Van een showelement, pose, rare uitdossingen, pretenties of andere fratsen moet Shellac het zeker niet hebben. De bandleden laten de muziek spreken en door de kracht van de – vaak uitgebeende – songs en de scherpe uitvoering ervan hebben de muzikanten als vanzelf uitstraling. Ook vanavond verovert het drietal in no time de hele zaal met zijn onorthodoxe songstructuren, met precisie gespeelde overgangen en de kale, harde en gortdroge sound.

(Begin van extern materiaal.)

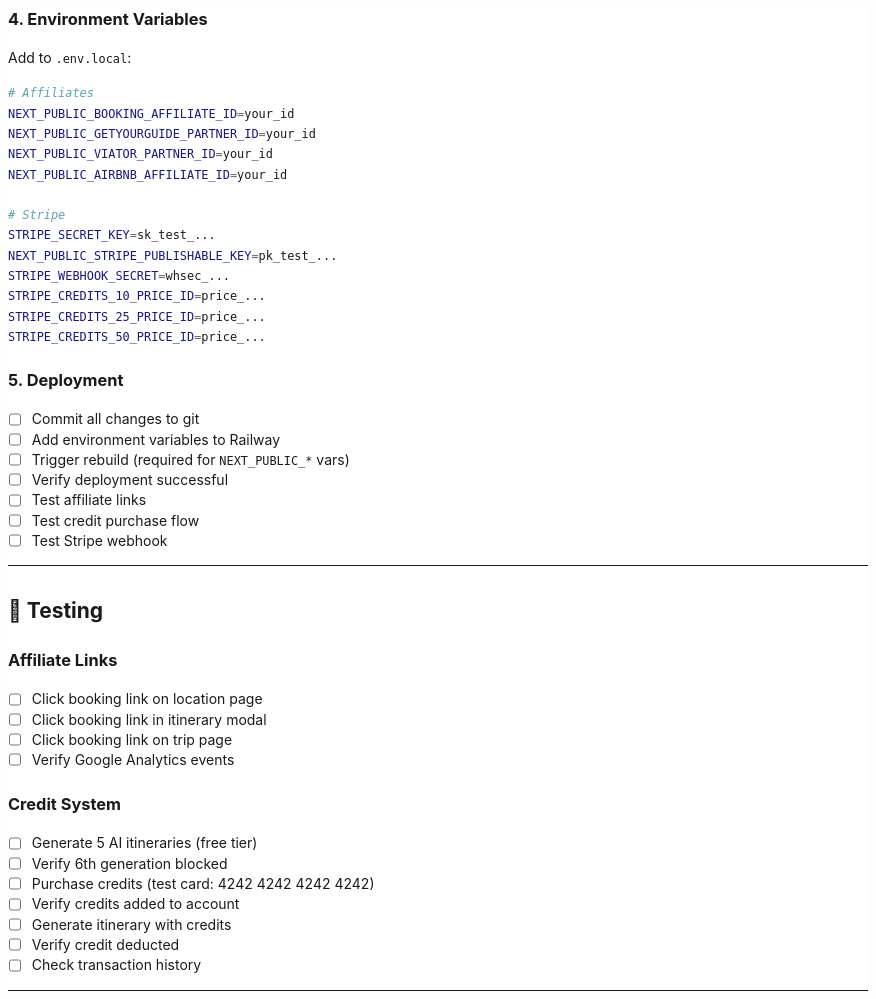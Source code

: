 ### **4. Environment Variables**

Add to `.env.local`:

```bash
# Affiliates
NEXT_PUBLIC_BOOKING_AFFILIATE_ID=your_id
NEXT_PUBLIC_GETYOURGUIDE_PARTNER_ID=your_id
NEXT_PUBLIC_VIATOR_PARTNER_ID=your_id
NEXT_PUBLIC_AIRBNB_AFFILIATE_ID=your_id

# Stripe
STRIPE_SECRET_KEY=sk_test_...
NEXT_PUBLIC_STRIPE_PUBLISHABLE_KEY=pk_test_...
STRIPE_WEBHOOK_SECRET=whsec_...
STRIPE_CREDITS_10_PRICE_ID=price_...
STRIPE_CREDITS_25_PRICE_ID=price_...
STRIPE_CREDITS_50_PRICE_ID=price_...
```

### **5. Deployment**

- [ ] Commit all changes to git
- [ ] Add environment variables to Railway
- [ ] Trigger rebuild (required for `NEXT_PUBLIC_*` vars)
- [ ] Verify deployment successful
- [ ] Test affiliate links
- [ ] Test credit purchase flow
- [ ] Test Stripe webhook

---

## 🧪 Testing

### **Affiliate Links**

- [ ] Click booking link on location page
- [ ] Click booking link in itinerary modal
- [ ] Click booking link on trip page
- [ ] Verify Google Analytics events

### **Credit System**

- [ ] Generate 5 AI itineraries (free tier)
- [ ] Verify 6th generation blocked
- [ ] Purchase credits (test card: 4242 4242 4242 4242)
- [ ] Verify credits added to account
- [ ] Generate itinerary with credits
- [ ] Verify credit deducted
- [ ] Check transaction history

---
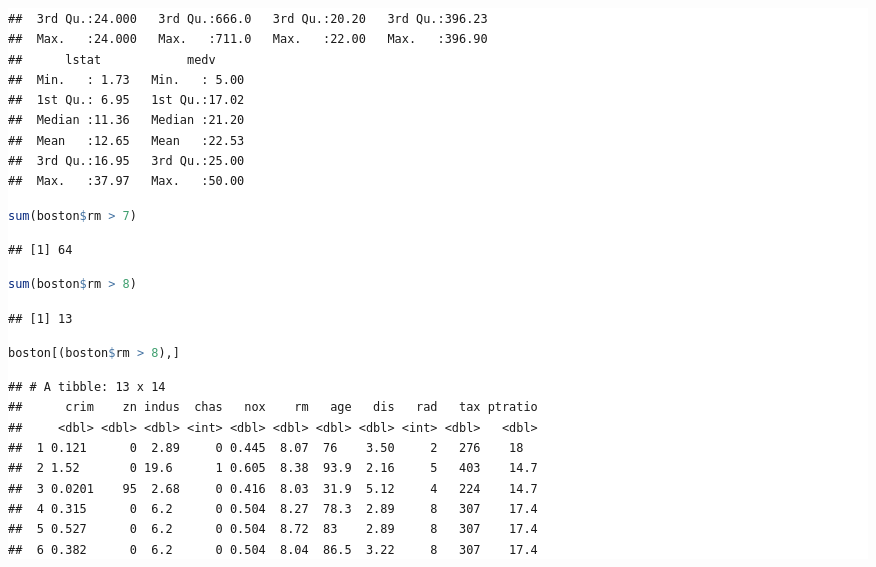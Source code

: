     ##  3rd Qu.:24.000   3rd Qu.:666.0   3rd Qu.:20.20   3rd Qu.:396.23  
    ##  Max.   :24.000   Max.   :711.0   Max.   :22.00   Max.   :396.90  
    ##      lstat            medv      
    ##  Min.   : 1.73   Min.   : 5.00  
    ##  1st Qu.: 6.95   1st Qu.:17.02  
    ##  Median :11.36   Median :21.20  
    ##  Mean   :12.65   Mean   :22.53  
    ##  3rd Qu.:16.95   3rd Qu.:25.00  
    ##  Max.   :37.97   Max.   :50.00

``` r
sum(boston$rm > 7)
```

    ## [1] 64

``` r
sum(boston$rm > 8)
```

    ## [1] 13

``` r
boston[(boston$rm > 8),]
```

    ## # A tibble: 13 x 14
    ##      crim    zn indus  chas   nox    rm   age   dis   rad   tax ptratio
    ##     <dbl> <dbl> <dbl> <int> <dbl> <dbl> <dbl> <dbl> <int> <dbl>   <dbl>
    ##  1 0.121      0  2.89     0 0.445  8.07  76    3.50     2   276    18  
    ##  2 1.52       0 19.6      1 0.605  8.38  93.9  2.16     5   403    14.7
    ##  3 0.0201    95  2.68     0 0.416  8.03  31.9  5.12     4   224    14.7
    ##  4 0.315      0  6.2      0 0.504  8.27  78.3  2.89     8   307    17.4
    ##  5 0.527      0  6.2      0 0.504  8.72  83    2.89     8   307    17.4
    ##  6 0.382      0  6.2      0 0.504  8.04  86.5  3.22     8   307    17.4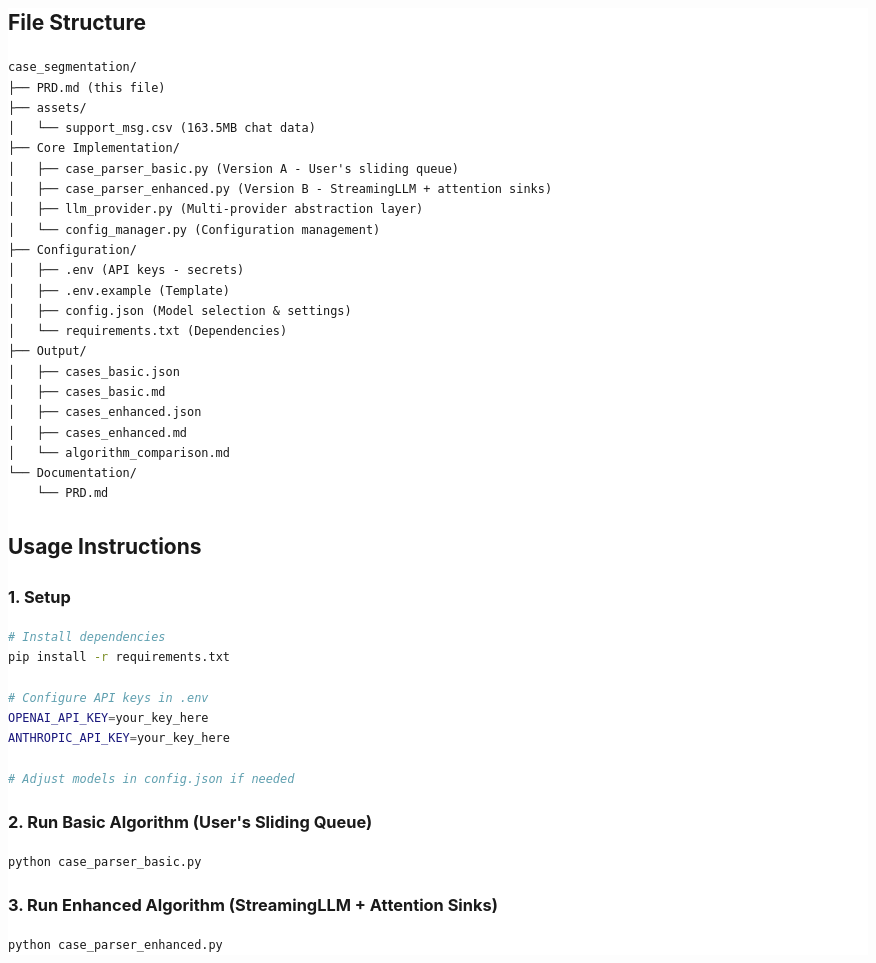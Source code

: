 ## File Structure
```
case_segmentation/
├── PRD.md (this file)
├── assets/
│   └── support_msg.csv (163.5MB chat data)
├── Core Implementation/
│   ├── case_parser_basic.py (Version A - User's sliding queue)
│   ├── case_parser_enhanced.py (Version B - StreamingLLM + attention sinks)
│   ├── llm_provider.py (Multi-provider abstraction layer)
│   └── config_manager.py (Configuration management)
├── Configuration/
│   ├── .env (API keys - secrets)
│   ├── .env.example (Template)
│   ├── config.json (Model selection & settings)
│   └── requirements.txt (Dependencies)
├── Output/
│   ├── cases_basic.json
│   ├── cases_basic.md
│   ├── cases_enhanced.json
│   ├── cases_enhanced.md
│   └── algorithm_comparison.md
└── Documentation/
    └── PRD.md
```

## Usage Instructions

### 1. Setup
```bash
# Install dependencies
pip install -r requirements.txt

# Configure API keys in .env
OPENAI_API_KEY=your_key_here
ANTHROPIC_API_KEY=your_key_here

# Adjust models in config.json if needed
```

### 2. Run Basic Algorithm (User's Sliding Queue)
```python
python case_parser_basic.py
```

### 3. Run Enhanced Algorithm (StreamingLLM + Attention Sinks)
```python
python case_parser_enhanced.py
```
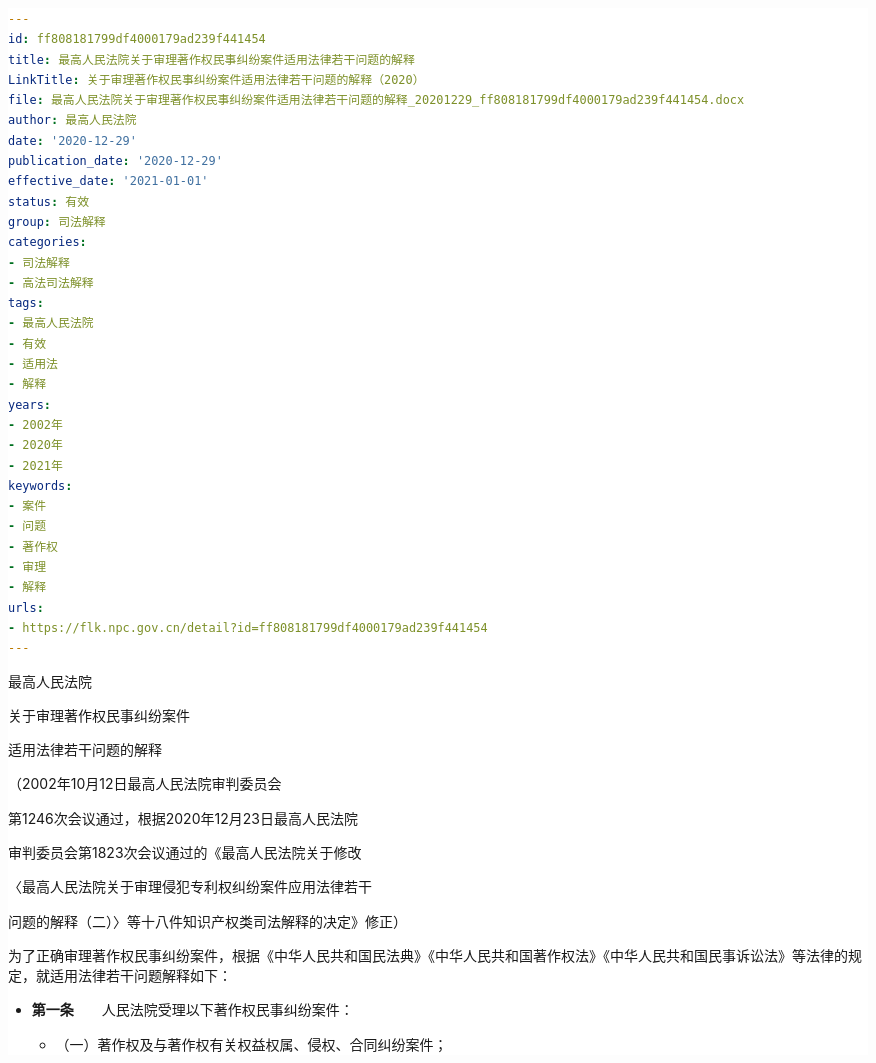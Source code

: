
 ```yaml
---
id: ff808181799df4000179ad239f441454
title: 最高人民法院关于审理著作权民事纠纷案件适用法律若干问题的解释
LinkTitle: 关于审理著作权民事纠纷案件适用法律若干问题的解释（2020）
file: 最高人民法院关于审理著作权民事纠纷案件适用法律若干问题的解释_20201229_ff808181799df4000179ad239f441454.docx
author: 最高人民法院
date: '2020-12-29'
publication_date: '2020-12-29'
effective_date: '2021-01-01'
status: 有效
group: 司法解释
categories:
- 司法解释
- 高法司法解释
tags:
- 最高人民法院
- 有效
- 适用法
- 解释
years:
- 2002年
- 2020年
- 2021年
keywords:
- 案件
- 问题
- 著作权
- 审理
- 解释
urls:
- https://flk.npc.gov.cn/detail?id=ff808181799df4000179ad239f441454
---
```


最高人民法院

关于审理著作权民事纠纷案件

适用法律若干问题的解释

（2002年10月12日最高人民法院审判委员会

第1246次会议通过，根据2020年12月23日最高人民法院

审判委员会第1823次会议通过的《最高人民法院关于修改

〈最高人民法院关于审理侵犯专利权纠纷案件应用法律若干

问题的解释（二）〉等十八件知识产权类司法解释的决定》修正）

为了正确审理著作权民事纠纷案件，根据《中华人民共和国民法典》《中华人民共和国著作权法》《中华人民共和国民事诉讼法》等法律的规定，就适用法律若干问题解释如下：

- **第一条**　　人民法院受理以下著作权民事纠纷案件：

  - （一）著作权及与著作权有关权益权属、侵权、合同纠纷案件；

Albini mag de meest bekende muzikant van de drie zijn, Shellac is niet alleen maar zijn vehikel. De muzikanten zijn gelijkwaardig en een grote rol is weggelegd voor de indrukwekkende bassound van Weston en de harde droge slagen van Trainer. Dat zijn belangrijke ingrediënten van de unieke sound van het trio, waar Albini zijn snijdende en venijnige gitaarspel overheen legt.
Het optreden dreigt overigens wel even de mist in te gaan, want Trainer haalt al vroeg in de set zijn vinger open. Het bloedt behoorlijk en tussen de nummers door blijkt dat de drummer er echt last van heeft, maar het weerhoudt hem er niet van om zich krachtig door de set heen te slaan. De pauzes tussen de nummers door worden opgevuld met humor van Weston (die op de vraag ‘What’s the secret of your incredible bass sound?’ antwoordt met ‘Me!’) en Albini (variërend van ‘Eat mushroom soup and watch us as a cartoon’, tot ‘I made love to a cat this afternoon, so now I’ve got hair in my mouth. Don’t Judge that!’)
De setlist is niet verrassend en bestaat voornamelijk uit songs van alle vijf de albums. De versie van ‘Dude Incredible’ is een hoogtepunt, maar eigenlijk kent het concert vanaf opener ‘A Minute’ geen zwakke momenten. Er is ook ruimte voor ‘Killers’, afkomstig van de verzamelaar
The Lounge Ax Defense & Relocation Compact Disc en nummers als ‘Squirrel Song’, ‘This Is a Picture’, ‘Compliant’, ‘Steady As She Goes’ en ‘Dog and Pony Show’ hebben anno 2019 nog niets aan impact ingeboet. De stops en de overgangen worden retestrak uitgevoerd en de songs staan als een huis.

Wat vooral fijn is, is dat de band minimalisme hoog in het vaandel heeft staan. Shellac heeft weinig nodig om zijn onderscheidende sound te creëren. Dat komt het best tot uitdrukking in de fenomenale afsluiter ‘The End of Radio’. De song is gebaseerd op slechts een paar repeterende basakkoorden, die hard en monotoon de constante vormen. Trainer heeft een vrije rol; hij verlaat zijn drumkit om al rondlopend op een snaredrum accenten te leggen. Albini vertelt zijn verhaal over de allerlaatste radio-uitzending en haalt zo nu en dan uit met scherp gitaarspel. De humoristische noot wordt niet vergeten. Zo krijgen we bijvoorbeeld een heel stuk tekst van ‘The Ballroom Blitz’ van The Sweet voorgeschoteld.
Al met al maakt Shellac de volle tachtig minuten die het concert duurt indruk met hoogstaande minimalistische noiserock met mathrock en punk als hoorbare invloeden. Voor wie het trio eerder aan het werk zag, biedt het weinig verrassingen, maar wie maalt erom als het allemaal zo verschrikkelijk goed en gedreven voor het voetlicht wordt gebracht?